LBJ and civil rights
An old man (relatively recently deceased) I conversed with somewhat over the Internet once suggested that he has argued with black Americans that they oughta all hang one giant picture of Lyndon Johnson in their houses for all he did for them, in doing the legislative legwork that brought about the Civil Rights Acts of 1957, 1964, and 1965. I found it a somewhat patronizing statement, but at the same time it sort of raised for me the question of how one relates to the cynical and duplicitious politicos and the incorrigible system they can’t help but promote by being a part of — indeed, an integral cog in the machinery.
I placed this book on a half revamped sidebar book link. (Have to change those things every so often.) It is an important book, and offers much by way of our nation’s political history. Several months ago I did read a blogger, I believe at the washington monthly blog, rail against it saying he’s tried to read it, and asking who the heck could actually read this — as it runs into the minutiae of the Senate at the mid-point of the last century. Maybe it might be a little dry, but there is no other way. But feel free to skip the first thousand pages or so and go to the final 400 pages, which is the most important — how Johnson manuevered a civil rights act through the Senate in 1957.

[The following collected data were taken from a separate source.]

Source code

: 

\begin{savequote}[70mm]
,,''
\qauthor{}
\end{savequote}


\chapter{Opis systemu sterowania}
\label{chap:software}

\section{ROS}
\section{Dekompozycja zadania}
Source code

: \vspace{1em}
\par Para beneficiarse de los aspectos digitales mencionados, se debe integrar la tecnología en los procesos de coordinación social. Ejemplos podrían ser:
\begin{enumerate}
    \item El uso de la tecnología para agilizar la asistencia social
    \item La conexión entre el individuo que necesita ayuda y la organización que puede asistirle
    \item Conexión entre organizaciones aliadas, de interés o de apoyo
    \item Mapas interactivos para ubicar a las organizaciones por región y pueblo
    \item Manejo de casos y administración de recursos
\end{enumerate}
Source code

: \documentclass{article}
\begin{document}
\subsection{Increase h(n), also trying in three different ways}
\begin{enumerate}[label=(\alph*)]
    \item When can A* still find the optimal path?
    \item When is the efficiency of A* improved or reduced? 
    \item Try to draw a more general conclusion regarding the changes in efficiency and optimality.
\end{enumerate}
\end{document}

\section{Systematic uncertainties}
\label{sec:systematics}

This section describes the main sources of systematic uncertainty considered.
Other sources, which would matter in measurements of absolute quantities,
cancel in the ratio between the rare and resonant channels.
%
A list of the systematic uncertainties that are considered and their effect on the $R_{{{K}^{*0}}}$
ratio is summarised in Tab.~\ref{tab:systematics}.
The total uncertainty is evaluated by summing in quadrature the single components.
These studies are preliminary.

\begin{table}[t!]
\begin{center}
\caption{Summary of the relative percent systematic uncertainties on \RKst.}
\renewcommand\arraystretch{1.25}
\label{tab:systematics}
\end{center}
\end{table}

Understand, Lyndon Johnson came to the position of Senate Majority Leader by toadying up to the Southern Dixiecrats. Senator Russel, the baron of the Southern Caucus, ended with the goal of making Johnson president, to redeem the Southland. Hence, his allowance for Johnson to pass a civil rights act. So long as it didn’t mean anything.
So Lyndon Johnson thread the needle very finely in pushing a civil rights act with the tacit approval of the 22 Filibuster and delay obstructionist happy Southern Caucus. (The two Senators from Tennessee — Gore and Kefauver — broke the mold.)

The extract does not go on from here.